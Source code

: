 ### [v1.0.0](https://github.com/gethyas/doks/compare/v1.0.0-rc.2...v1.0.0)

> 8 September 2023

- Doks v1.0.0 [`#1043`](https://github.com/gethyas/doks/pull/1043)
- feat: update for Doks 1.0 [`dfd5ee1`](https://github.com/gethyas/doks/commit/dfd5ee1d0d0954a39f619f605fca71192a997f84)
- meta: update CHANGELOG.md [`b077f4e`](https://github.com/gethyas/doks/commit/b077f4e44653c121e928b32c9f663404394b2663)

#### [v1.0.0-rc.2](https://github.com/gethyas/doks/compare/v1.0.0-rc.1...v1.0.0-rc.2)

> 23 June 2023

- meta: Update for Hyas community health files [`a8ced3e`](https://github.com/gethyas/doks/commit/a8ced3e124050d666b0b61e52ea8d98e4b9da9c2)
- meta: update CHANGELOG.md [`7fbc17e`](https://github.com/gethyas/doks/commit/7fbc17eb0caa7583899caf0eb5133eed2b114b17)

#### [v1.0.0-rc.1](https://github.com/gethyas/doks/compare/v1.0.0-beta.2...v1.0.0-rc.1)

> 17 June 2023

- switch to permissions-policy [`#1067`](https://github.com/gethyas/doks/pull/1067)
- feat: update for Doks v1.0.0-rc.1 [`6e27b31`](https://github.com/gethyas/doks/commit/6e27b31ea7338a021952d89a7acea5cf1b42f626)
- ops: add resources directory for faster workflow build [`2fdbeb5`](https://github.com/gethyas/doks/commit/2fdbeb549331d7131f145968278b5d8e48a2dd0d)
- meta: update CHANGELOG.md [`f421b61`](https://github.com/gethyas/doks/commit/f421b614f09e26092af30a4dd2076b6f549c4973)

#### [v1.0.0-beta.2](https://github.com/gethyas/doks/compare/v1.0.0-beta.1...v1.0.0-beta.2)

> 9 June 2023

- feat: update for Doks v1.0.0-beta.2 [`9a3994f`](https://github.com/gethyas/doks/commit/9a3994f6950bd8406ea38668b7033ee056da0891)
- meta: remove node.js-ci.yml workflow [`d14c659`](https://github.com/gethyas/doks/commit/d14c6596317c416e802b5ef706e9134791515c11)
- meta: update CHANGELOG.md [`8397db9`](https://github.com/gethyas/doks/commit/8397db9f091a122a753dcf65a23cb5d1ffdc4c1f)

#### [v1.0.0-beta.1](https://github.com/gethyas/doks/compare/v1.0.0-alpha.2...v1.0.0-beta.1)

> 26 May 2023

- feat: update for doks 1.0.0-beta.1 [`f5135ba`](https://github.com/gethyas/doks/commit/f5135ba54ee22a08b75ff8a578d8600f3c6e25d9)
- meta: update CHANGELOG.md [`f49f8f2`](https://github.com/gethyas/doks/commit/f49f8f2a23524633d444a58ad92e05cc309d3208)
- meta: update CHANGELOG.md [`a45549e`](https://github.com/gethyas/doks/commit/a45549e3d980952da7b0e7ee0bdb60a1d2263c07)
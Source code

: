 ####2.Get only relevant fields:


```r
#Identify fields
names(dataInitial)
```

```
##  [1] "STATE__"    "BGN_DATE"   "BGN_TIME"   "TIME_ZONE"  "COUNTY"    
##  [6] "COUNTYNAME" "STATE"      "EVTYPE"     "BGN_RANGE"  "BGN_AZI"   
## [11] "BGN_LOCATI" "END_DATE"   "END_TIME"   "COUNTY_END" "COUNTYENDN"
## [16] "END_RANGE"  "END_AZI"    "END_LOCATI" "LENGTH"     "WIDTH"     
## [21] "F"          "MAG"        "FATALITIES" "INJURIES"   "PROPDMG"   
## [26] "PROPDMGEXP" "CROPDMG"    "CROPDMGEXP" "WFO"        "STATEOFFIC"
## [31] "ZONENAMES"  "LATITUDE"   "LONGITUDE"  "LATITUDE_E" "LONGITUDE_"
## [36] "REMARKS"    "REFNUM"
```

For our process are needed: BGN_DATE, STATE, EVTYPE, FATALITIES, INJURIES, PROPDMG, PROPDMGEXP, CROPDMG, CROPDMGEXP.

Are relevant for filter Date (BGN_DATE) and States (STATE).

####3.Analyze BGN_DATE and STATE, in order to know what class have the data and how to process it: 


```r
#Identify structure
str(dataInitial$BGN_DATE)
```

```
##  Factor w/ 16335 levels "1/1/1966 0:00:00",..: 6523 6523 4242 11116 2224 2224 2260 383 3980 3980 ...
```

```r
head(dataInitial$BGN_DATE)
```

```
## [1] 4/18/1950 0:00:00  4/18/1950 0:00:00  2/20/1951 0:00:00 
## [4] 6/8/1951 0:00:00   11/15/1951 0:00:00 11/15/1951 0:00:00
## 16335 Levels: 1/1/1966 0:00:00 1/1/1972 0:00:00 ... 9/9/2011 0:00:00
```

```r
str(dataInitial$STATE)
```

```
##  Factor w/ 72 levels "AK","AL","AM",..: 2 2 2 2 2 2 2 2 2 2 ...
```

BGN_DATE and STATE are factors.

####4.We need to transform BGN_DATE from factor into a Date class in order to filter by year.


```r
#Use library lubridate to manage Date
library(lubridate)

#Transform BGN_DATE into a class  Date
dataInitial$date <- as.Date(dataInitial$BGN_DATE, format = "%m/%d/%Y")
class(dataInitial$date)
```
────────────────────
* [What to produce]:
Repeat only what lies between the first line of the data and the line containing "- feat: update for Doks v1.0.0-beta.2", both of those lines included, exactly as it stands.

* [Result]:
Source code

: ### [v1.0.0](https://github.com/gethyas/doks/compare/v1.0.0-rc.2...v1.0.0)

> 8 September 2023

- Doks v1.0.0 [`#1043`](https://github.com/gethyas/doks/pull/1043)
- feat: update for Doks 1.0 [`dfd5ee1`](https://github.com/gethyas/doks/commit/dfd5ee1d0d0954a39f619f605fca71192a997f84)
- meta: update CHANGELOG.md [`b077f4e`](https://github.com/gethyas/doks/commit/b077f4e44653c121e928b32c9f663404394b2663)

#### [v1.0.0-rc.2](https://github.com/gethyas/doks/compare/v1.0.0-rc.1...v1.0.0-rc.2)

> 23 June 2023

- meta: Update for Hyas community health files [`a8ced3e`](https://github.com/gethyas/doks/commit/a8ced3e124050d666b0b61e52ea8d98e4b9da9c2)
- meta: update CHANGELOG.md [`7fbc17e`](https://github.com/gethyas/doks/commit/7fbc17eb0caa7583899caf0eb5133eed2b114b17)

#### [v1.0.0-rc.1](https://github.com/gethyas/doks/compare/v1.0.0-beta.2...v1.0.0-rc.1)

> 17 June 2023

- switch to permissions-policy [`#1067`](https://github.com/gethyas/doks/pull/1067)
- feat: update for Doks v1.0.0-rc.1 [`6e27b31`](https://github.com/gethyas/doks/commit/6e27b31ea7338a021952d89a7acea5cf1b42f626)
- ops: add resources directory for faster workflow build [`2fdbeb5`](https://github.com/gethyas/doks/commit/2fdbeb549331d7131f145968278b5d8e48a2dd0d)
- meta: update CHANGELOG.md [`f421b61`](https://github.com/gethyas/doks/commit/f421b614f09e26092af30a4dd2076b6f549c4973)

#### [v1.0.0-beta.2](https://github.com/gethyas/doks/compare/v1.0.0-beta.1...v1.0.0-beta.2)

> 9 June 2023

- feat: update for Doks v1.0.0-beta.2 [`9a3994f`](https://github.com/gethyas/doks/commit/9a3994f6950bd8406ea38668b7033ee056da0891)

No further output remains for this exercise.